Odcinek tragiczny. Wyjątkowo denny i denerwujący. Żenujący. Zamiast śmiania się, wypadało tylko kur*ować pod nosem.
1.
Gra aktorska: Jak zwykle neutralnie ocenię grę Ferdka i Haliny. Poraz kolejny zobaczyliśmy normalnującą Mariolkę ("no normalnie, no"), bynajmniejącą Jolaśkę i pupcińskiego Waldusia. Żenujące zachowania. Największym rozczarowaniem był jednak występ Kozłowskiego, który przez kilka minut wrzeszczał bez powodu. Na dodatek do kamery. Gościnne występy Piotra Pręgowskiego zawsze kojarzyły mi się z dobrym humorem, niestety dziś tak nie było. Wyzywanie od ciuli, głupie śmiechy - Boże drogi, dlaczego ja oglądałem ten odcinek..
2.
Śmieszne teksty: BRAK.
3.
Śmieszne i warte wymienienia sytuacje:
- Wstep i krzyk Krzyżaka w toalecie
- Pijany Paździoch (jedyny dobry akcent tego odcinka, który w całości przypominał "Świat według Kiepskich")

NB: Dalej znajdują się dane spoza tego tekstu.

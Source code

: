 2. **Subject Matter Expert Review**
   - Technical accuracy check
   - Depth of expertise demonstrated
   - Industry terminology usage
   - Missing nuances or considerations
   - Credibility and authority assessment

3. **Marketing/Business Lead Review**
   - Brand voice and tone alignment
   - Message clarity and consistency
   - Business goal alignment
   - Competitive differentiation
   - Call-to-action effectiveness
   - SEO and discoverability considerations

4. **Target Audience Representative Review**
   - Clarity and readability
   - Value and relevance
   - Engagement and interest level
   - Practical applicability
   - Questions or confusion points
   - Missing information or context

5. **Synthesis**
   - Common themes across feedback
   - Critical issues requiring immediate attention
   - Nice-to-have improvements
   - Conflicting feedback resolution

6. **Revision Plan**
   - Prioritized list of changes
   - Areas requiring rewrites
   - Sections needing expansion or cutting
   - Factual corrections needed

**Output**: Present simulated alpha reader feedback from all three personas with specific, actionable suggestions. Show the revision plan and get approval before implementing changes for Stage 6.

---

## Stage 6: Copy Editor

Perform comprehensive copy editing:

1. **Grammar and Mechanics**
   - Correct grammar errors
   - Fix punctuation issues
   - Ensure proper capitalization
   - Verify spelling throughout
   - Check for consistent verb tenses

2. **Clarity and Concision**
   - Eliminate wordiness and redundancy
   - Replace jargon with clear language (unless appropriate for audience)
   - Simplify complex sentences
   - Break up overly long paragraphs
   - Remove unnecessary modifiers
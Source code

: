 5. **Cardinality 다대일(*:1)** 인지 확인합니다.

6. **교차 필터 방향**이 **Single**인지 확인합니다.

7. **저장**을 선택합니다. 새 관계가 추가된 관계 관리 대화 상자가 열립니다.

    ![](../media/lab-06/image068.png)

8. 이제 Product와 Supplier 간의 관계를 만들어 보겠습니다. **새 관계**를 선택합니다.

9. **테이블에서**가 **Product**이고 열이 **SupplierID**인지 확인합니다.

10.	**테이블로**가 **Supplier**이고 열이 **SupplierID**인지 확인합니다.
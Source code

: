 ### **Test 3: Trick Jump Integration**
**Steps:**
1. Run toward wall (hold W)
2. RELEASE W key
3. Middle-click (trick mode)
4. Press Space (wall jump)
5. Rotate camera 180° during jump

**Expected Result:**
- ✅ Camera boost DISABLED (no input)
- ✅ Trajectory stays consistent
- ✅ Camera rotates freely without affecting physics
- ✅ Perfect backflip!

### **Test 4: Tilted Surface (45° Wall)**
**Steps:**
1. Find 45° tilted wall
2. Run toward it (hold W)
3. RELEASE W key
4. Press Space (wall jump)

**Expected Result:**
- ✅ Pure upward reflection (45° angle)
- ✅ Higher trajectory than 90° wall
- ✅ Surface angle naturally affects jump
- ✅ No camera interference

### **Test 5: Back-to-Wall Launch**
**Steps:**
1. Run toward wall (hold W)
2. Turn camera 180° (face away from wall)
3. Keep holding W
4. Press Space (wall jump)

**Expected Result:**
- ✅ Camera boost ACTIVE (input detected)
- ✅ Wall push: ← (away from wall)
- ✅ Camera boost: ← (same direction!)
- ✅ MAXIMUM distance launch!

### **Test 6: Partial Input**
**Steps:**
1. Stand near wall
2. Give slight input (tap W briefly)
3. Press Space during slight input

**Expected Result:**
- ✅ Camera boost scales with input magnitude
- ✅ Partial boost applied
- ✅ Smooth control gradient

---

- występ Volkswagena Beetle vel Garbusa
4.
Żenujące i nieśmieszne sytuacje:
-
Nudna rozmowa Paździocha z Ferdkiem w kuchni
-
Nudna rozmowa przy trzepaku
-
Sen Kozłowskiego - bezsensowne krzyki prosto do kamery, żenujące zachowanie błazna, przesycony greenbox - porażka na całej linii
-
Sen Jolasi - powtórka z rozrywki: żenujące rymowanki, naciągany język niemiecki, orgazm Jolasi "wunderbar!!!", "was ist das?"
-
Sen Waldka - kolejna żenująca sytuacja, pomysł wyjątkowo naciągany i bezsensowny
-
Inscenizacja bitwy pod Grunwaldem - mowa Jungingena i Jagiełły miała śmieszyć, lecz efekt marny. Tak to już bywa: gdy nie mamy czym rozśmieszyć, niech aktorzy pokaleczą trochę język
-
złość Ferdka - kompletnie nieuzasadniona i przesycona
5.
Greenboxy: zdecydowanie za dużo, znów przesycone. Znacznie przyczyniły się do takiej a nie innej oceny odcinka.
Podsumowanie: Oglądałem ten odcinek wspólnie z dziadkami i wujkiem. Ani razu nie drgnęły im usta na znak radości. Zamiast śmiechu - rozczarowanie, niedowierzanie, niedosyt. "Upadek", "głopoty", "nuda". Smutne, kolejny raz wstydzę się przed kimś, że oglądam dzisiejsze odcinki Kiepskich. Nie kryję rozgoryczenia, ponieważ tak słabego odcinka nie widziałem już bardzo dawno. W skali szkolnej jedyna możliwa ocena - (1).